-------- Data section --------

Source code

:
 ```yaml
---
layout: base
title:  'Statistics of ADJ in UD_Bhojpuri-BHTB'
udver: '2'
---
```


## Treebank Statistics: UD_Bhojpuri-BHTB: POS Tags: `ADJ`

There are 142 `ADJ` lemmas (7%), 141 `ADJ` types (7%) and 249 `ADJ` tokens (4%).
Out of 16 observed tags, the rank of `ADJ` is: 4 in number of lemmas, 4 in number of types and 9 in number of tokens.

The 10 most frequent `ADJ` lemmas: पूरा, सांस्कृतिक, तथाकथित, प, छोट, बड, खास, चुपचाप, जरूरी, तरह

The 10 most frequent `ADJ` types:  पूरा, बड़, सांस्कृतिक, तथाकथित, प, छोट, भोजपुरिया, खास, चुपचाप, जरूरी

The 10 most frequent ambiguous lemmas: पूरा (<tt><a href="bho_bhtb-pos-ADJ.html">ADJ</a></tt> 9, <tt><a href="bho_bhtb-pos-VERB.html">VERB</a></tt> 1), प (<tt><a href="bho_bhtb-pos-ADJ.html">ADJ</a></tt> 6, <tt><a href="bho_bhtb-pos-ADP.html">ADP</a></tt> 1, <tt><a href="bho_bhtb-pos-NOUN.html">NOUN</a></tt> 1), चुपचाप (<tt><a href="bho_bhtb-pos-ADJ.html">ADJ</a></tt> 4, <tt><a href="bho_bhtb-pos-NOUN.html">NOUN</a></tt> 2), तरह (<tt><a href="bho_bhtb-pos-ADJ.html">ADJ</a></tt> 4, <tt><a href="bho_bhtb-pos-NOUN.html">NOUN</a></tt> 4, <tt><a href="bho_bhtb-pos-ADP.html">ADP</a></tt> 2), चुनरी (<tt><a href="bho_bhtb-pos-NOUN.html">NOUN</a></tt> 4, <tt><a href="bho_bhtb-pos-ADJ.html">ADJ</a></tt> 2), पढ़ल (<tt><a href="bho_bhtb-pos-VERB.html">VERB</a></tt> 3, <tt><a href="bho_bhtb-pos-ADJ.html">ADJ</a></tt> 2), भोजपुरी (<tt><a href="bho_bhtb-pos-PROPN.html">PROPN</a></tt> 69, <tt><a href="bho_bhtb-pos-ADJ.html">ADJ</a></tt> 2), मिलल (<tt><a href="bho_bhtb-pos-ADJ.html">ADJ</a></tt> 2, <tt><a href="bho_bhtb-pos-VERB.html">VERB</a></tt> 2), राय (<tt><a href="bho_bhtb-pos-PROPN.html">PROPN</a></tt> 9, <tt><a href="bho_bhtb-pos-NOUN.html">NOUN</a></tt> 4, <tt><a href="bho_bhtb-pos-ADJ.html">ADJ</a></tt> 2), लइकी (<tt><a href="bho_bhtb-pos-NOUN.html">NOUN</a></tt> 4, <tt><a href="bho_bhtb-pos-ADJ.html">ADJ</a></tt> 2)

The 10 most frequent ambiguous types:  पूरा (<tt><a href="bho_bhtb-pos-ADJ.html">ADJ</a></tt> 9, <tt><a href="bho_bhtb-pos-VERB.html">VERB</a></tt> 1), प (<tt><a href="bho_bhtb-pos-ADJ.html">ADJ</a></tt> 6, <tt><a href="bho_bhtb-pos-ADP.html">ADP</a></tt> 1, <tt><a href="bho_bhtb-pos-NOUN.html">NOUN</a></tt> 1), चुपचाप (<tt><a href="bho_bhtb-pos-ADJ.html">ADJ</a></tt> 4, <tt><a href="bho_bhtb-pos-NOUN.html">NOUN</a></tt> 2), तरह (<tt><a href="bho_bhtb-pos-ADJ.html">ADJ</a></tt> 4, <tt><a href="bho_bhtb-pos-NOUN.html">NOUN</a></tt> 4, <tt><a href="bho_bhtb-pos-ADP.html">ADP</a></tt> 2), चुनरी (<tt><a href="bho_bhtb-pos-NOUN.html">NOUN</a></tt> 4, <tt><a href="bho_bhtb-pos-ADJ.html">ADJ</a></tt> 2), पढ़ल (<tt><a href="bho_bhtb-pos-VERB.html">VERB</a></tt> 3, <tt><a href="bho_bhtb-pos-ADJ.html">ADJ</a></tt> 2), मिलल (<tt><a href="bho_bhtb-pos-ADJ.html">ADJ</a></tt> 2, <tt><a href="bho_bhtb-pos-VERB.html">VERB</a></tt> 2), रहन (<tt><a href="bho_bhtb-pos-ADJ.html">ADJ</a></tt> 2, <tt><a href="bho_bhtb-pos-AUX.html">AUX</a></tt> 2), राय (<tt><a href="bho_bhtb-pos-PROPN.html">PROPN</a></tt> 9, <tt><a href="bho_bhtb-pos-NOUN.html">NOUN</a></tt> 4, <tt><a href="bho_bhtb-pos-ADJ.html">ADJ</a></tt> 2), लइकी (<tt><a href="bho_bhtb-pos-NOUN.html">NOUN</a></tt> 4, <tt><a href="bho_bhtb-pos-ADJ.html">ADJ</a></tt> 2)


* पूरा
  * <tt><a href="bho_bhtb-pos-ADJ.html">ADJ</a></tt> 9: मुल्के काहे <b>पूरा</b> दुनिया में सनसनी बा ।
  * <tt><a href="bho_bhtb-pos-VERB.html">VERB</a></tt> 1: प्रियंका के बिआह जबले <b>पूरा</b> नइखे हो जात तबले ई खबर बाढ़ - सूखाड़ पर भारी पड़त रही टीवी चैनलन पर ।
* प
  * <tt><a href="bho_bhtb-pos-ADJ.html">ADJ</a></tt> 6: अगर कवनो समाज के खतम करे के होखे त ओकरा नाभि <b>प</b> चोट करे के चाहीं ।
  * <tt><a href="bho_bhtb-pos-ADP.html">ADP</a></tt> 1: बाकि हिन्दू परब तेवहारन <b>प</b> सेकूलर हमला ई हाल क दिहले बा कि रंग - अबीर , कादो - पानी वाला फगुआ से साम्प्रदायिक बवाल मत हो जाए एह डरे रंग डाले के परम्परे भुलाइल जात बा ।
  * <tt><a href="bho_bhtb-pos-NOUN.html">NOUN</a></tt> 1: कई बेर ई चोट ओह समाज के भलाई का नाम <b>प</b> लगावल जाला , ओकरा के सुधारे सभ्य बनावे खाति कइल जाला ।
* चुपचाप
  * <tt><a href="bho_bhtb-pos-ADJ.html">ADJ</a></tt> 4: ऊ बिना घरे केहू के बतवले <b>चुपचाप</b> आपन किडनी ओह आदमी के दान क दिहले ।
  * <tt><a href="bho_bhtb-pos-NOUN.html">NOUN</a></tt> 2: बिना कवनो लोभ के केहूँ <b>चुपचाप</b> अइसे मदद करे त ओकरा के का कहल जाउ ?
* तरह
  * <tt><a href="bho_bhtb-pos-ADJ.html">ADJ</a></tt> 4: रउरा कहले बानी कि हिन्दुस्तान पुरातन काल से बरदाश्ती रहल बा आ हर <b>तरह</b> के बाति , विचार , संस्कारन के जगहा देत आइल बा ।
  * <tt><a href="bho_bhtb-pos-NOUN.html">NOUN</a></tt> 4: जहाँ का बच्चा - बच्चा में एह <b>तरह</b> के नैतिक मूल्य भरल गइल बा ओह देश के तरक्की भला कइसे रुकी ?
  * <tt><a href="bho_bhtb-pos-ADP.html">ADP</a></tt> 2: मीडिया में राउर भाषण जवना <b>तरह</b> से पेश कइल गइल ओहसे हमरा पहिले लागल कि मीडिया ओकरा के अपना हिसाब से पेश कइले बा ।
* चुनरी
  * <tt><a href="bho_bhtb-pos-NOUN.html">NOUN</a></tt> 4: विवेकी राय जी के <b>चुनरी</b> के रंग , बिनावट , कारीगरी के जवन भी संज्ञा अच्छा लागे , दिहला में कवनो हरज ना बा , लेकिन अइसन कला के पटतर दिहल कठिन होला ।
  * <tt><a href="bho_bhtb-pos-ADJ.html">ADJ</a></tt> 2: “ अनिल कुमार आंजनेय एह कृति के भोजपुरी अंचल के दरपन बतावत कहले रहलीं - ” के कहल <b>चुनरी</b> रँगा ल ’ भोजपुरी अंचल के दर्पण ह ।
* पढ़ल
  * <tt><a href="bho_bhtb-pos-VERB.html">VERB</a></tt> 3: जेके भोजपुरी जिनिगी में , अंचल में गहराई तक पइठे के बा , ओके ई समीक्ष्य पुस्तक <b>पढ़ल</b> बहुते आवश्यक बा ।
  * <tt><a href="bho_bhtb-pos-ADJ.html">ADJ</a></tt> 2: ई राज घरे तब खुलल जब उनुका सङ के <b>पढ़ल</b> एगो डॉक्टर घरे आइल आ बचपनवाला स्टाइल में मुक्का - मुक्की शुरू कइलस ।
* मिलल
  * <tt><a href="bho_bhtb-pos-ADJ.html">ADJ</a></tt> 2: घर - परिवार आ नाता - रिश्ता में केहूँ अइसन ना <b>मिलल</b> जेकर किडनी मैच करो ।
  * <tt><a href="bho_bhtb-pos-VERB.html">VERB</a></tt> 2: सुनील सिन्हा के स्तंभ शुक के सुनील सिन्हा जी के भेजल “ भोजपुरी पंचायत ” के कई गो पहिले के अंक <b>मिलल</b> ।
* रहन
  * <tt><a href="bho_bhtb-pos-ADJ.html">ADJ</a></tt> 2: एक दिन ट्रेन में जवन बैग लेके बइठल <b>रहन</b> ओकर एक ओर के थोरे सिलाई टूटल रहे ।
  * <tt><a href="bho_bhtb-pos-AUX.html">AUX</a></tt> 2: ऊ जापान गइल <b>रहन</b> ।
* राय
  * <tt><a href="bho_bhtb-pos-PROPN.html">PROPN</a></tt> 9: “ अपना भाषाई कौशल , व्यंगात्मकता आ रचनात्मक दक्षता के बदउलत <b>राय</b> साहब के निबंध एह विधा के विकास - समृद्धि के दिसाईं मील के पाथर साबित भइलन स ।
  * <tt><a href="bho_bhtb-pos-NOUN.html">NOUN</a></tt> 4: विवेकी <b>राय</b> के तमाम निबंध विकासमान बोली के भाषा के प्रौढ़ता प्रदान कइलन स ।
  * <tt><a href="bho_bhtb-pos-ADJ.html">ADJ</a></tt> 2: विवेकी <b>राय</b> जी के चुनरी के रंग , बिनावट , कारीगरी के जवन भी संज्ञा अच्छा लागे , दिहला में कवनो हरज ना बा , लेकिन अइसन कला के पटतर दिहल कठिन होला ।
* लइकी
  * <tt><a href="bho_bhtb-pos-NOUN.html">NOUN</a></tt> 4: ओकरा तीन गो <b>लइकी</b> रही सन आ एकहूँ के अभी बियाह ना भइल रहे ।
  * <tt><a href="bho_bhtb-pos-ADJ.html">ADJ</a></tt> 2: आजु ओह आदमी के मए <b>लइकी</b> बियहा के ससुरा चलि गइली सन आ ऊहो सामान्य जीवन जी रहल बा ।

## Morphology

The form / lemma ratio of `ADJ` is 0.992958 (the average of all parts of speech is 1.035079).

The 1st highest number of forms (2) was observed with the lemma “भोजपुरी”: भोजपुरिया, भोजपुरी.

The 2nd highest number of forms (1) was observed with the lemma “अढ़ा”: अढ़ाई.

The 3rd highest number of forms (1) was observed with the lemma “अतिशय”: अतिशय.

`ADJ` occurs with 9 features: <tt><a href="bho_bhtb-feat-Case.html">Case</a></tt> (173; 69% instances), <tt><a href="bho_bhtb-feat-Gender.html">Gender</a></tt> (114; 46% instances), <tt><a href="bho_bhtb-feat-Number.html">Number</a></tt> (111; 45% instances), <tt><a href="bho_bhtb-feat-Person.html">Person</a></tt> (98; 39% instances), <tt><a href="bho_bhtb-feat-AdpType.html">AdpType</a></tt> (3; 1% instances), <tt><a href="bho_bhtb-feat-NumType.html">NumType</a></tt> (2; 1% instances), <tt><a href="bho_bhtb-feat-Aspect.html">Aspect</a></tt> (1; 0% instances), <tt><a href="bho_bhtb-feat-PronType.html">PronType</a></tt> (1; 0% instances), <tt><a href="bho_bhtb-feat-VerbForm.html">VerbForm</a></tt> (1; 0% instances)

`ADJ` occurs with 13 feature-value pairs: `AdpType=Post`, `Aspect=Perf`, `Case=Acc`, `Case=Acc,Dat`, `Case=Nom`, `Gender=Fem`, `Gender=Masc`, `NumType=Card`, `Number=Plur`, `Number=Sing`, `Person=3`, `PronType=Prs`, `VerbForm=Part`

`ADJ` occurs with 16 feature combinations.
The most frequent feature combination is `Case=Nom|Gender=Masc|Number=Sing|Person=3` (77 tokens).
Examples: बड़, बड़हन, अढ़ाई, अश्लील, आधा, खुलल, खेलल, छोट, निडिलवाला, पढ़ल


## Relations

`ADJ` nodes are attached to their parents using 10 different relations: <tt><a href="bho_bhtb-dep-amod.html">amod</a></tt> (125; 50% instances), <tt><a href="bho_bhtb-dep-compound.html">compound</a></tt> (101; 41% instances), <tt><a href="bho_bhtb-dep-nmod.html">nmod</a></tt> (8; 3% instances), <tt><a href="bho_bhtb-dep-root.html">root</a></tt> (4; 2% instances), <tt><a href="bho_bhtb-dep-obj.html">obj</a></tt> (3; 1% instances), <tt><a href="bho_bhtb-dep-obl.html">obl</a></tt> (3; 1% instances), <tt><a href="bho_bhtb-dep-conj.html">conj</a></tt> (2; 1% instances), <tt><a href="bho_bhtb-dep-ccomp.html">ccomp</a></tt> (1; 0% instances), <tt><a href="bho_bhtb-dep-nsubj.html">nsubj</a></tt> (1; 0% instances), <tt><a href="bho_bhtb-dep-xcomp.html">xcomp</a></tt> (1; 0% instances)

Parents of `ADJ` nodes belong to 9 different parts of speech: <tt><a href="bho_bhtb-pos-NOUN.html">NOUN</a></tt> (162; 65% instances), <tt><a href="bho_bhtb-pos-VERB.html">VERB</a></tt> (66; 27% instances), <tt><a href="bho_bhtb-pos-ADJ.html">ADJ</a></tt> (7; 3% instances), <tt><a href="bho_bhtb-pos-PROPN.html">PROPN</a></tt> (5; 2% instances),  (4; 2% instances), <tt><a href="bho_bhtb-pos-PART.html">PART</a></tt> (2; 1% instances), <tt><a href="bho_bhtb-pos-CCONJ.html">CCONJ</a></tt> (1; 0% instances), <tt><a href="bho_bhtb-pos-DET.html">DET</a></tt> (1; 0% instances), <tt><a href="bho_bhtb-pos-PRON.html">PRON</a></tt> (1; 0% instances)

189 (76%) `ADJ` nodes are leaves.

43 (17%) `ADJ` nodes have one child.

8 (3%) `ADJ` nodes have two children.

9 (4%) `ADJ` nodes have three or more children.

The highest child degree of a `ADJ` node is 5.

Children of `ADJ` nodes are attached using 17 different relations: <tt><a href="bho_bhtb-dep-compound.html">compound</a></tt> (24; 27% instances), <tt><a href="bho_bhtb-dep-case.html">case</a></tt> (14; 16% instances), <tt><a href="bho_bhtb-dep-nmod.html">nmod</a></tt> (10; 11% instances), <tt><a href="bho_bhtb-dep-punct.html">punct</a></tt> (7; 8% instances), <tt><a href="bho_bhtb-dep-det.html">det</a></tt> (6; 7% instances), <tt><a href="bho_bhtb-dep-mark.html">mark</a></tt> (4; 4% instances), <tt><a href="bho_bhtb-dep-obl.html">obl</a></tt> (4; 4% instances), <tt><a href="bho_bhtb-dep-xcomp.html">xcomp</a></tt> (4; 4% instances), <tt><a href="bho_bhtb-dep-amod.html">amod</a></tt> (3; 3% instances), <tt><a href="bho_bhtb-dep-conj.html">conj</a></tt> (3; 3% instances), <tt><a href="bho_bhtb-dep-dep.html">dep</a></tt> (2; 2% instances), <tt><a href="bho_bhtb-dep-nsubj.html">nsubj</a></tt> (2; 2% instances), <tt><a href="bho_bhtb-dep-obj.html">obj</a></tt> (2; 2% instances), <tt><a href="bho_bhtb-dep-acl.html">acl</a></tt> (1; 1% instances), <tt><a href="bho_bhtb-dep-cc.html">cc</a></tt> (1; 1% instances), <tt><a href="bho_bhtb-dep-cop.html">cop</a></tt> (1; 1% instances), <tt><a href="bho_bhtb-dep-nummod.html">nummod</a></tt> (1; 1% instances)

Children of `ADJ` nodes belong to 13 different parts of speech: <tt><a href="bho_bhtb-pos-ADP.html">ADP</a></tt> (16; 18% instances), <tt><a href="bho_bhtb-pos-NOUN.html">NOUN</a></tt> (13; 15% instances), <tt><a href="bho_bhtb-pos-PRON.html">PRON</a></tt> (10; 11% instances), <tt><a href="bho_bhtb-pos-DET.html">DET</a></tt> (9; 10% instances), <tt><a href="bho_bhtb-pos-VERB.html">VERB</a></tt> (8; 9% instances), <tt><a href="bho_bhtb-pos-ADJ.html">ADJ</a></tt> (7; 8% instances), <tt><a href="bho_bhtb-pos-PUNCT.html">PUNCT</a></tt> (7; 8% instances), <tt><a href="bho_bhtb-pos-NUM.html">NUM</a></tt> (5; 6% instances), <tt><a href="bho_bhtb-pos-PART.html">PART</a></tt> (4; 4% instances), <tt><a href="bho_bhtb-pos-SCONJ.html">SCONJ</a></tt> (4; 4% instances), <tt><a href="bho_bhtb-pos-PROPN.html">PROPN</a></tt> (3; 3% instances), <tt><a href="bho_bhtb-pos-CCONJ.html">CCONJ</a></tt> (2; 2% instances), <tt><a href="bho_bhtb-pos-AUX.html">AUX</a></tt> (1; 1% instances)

--------

§ Assigned task:
Set down the lines above as they stand, starting with the first line and ending with the line that contains "भोजपुरिया, खास, चुपचाप, जरूरी".

§ Answer space:
Source code

:
 ```yaml
---
layout: base
title:  'Statistics of ADJ in UD_Bhojpuri-BHTB'
udver: '2'
---
```


## Treebank Statistics: UD_Bhojpuri-BHTB: POS Tags: `ADJ`

There are 142 `ADJ` lemmas (7%), 141 `ADJ` types (7%) and 249 `ADJ` tokens (4%).
Out of 16 observed tags, the rank of `ADJ` is: 4 in number of lemmas, 4 in number of types and 9 in number of tokens.

The 10 most frequent `ADJ` lemmas: पूरा, सांस्कृतिक, तथाकथित, प, छोट, बड, खास, चुपचाप, जरूरी, तरह

The 10 most frequent `ADJ` types:  पूरा, बड़, सांस्कृतिक, तथाकथित, प, छोट, भोजपुरिया, खास, चुपचाप, जरूरी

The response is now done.